Bien des faits se sont produits et sont révélateurs d’un profond malaise au sein de la mouvance fidèle au chef de l’Etat, Patrice Talon. Au nombre de ceux-ci, figure l’affaire du présumé coup d’Etat. La surprise a été totale en effet, lorsqu’a éclaté, il y a quelques semaines, une affaire aux relents de coup d’État. Oswald Homeky, ancien ministre des Sports, figure influente du régime Talon, a été arrêté et écroué, soupçonné de comploter contre le président Patrice Talon. À ses côtés, un autre nom bien connu : Olivier Boko, bras droit de longue date du chef de l’État, dont les liens étroits avec le pouvoir en place faisaient jusqu’alors figure de garantie de loyauté.
Les deux hommes sont accusés de manœuvres visant à écarter Patrice Talon au profit d’Olivier Boko lui-même, dans une hypothétique transition orchestrée en coulisse. Si les autorités restent avares de commentaires officiels, l’arrestation de ces deux personnalités jette une lumière crue sur des dissensions jusque-là masquées par l’apparente solidité du bloc présidentiel.
Le limogeage du ministre Paulin Akponna : un autre signal d’alarme
En parallèle, un autre épisode est venu amplifier les fissures internes. Le ministre de l’Énergie, Paulin Akponna, a été brutalement déchargé de ses fonctions à la suite de propos jugés diffamatoires tenus lors d’un meeting politique. Celui-ci, venu soutenir l’ancien député et actuel ministre-conseiller Rachidi Gbadamassi, a évoqué un prétendu siphonage de plusieurs milliards de FCFA, tout en égratignant au passage son prédécesseur à l’Énergie – membre du même parti, le Bloc Républicain.
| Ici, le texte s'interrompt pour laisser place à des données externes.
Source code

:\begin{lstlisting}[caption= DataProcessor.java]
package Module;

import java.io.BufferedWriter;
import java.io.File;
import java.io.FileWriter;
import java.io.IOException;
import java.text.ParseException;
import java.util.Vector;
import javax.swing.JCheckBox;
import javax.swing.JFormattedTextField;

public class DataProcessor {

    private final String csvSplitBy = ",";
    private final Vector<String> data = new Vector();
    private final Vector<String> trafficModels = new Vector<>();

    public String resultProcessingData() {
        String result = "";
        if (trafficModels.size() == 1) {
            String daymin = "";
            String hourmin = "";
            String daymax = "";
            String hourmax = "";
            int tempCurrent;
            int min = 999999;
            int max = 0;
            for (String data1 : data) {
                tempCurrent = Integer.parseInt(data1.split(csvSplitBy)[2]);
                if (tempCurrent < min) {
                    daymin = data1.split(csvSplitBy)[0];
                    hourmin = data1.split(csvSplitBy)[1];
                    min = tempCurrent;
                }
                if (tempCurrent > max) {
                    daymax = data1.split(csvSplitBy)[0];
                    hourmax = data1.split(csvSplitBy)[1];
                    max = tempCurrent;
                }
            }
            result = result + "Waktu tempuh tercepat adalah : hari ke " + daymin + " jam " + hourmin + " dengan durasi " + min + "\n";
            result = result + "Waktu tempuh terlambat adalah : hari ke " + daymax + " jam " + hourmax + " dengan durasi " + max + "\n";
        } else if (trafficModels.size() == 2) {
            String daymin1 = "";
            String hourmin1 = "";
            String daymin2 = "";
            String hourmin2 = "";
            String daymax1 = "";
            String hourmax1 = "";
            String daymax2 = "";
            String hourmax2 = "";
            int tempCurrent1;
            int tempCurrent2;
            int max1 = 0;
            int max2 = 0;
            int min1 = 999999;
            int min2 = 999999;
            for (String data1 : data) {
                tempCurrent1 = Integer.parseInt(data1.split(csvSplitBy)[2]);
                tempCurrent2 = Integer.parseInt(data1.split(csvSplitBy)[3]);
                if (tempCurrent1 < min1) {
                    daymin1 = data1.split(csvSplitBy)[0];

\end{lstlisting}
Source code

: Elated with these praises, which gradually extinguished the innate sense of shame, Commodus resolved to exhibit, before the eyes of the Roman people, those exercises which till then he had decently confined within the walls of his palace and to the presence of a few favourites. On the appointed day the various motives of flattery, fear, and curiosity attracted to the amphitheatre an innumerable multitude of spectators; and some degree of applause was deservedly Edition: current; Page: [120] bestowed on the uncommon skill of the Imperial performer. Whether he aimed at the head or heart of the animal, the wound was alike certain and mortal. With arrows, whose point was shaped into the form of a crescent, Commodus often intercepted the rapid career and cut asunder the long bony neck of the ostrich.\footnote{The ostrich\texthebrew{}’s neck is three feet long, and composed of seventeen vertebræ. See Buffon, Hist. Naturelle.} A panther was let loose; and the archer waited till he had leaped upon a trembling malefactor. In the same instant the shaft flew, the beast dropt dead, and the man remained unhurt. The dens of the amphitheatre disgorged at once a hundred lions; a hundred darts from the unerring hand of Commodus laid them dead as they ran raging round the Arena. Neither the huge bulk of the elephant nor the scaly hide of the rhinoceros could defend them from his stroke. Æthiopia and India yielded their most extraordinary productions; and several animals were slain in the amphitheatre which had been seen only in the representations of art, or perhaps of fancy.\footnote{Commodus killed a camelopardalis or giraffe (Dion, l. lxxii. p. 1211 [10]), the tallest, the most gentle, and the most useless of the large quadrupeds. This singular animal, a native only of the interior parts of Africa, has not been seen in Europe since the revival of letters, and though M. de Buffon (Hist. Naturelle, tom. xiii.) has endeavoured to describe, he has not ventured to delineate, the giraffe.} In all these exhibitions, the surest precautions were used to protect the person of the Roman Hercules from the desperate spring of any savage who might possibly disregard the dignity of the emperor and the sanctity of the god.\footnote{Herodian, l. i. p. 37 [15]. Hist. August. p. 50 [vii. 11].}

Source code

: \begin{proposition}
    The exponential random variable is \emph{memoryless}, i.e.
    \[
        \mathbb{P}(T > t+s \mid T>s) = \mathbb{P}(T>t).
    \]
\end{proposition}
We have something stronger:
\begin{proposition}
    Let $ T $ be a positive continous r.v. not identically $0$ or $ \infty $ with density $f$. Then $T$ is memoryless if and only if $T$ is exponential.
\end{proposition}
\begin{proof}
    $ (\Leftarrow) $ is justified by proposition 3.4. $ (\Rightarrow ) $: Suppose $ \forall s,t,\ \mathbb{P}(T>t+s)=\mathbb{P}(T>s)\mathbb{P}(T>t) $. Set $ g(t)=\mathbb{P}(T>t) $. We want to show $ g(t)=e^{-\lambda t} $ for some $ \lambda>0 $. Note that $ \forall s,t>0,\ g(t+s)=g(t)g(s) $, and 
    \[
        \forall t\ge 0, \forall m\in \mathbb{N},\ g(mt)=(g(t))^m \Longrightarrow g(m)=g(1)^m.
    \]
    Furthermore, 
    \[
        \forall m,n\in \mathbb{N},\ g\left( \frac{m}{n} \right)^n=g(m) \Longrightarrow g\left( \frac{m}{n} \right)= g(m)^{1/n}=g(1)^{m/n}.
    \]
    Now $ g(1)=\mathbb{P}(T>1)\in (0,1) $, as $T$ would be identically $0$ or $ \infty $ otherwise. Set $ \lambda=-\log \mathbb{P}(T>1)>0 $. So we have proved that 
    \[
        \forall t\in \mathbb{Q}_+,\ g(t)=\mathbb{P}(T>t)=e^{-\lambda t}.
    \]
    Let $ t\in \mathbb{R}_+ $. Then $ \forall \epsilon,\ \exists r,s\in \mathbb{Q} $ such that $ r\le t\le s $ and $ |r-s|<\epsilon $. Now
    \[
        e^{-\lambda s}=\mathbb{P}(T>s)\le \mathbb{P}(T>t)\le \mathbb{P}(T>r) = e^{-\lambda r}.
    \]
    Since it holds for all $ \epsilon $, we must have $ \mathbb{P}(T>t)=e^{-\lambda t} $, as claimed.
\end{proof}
Le problème ? Le ministre visé appartient non seulement à la même formation politique que Paulin Akponna, mais aussi à la même circonscription électorale que Rachidi Gbadamassi (la 8e). Ce qui aurait pu passer pour un simple malentendu politique a mis à nu des rivalités régionales et partisanes de plus en plus manifestes, entre clans et lignes internes concurrentes.
Bloc Républicain, UP-Renouveau, PRD : une alliance en miettes ?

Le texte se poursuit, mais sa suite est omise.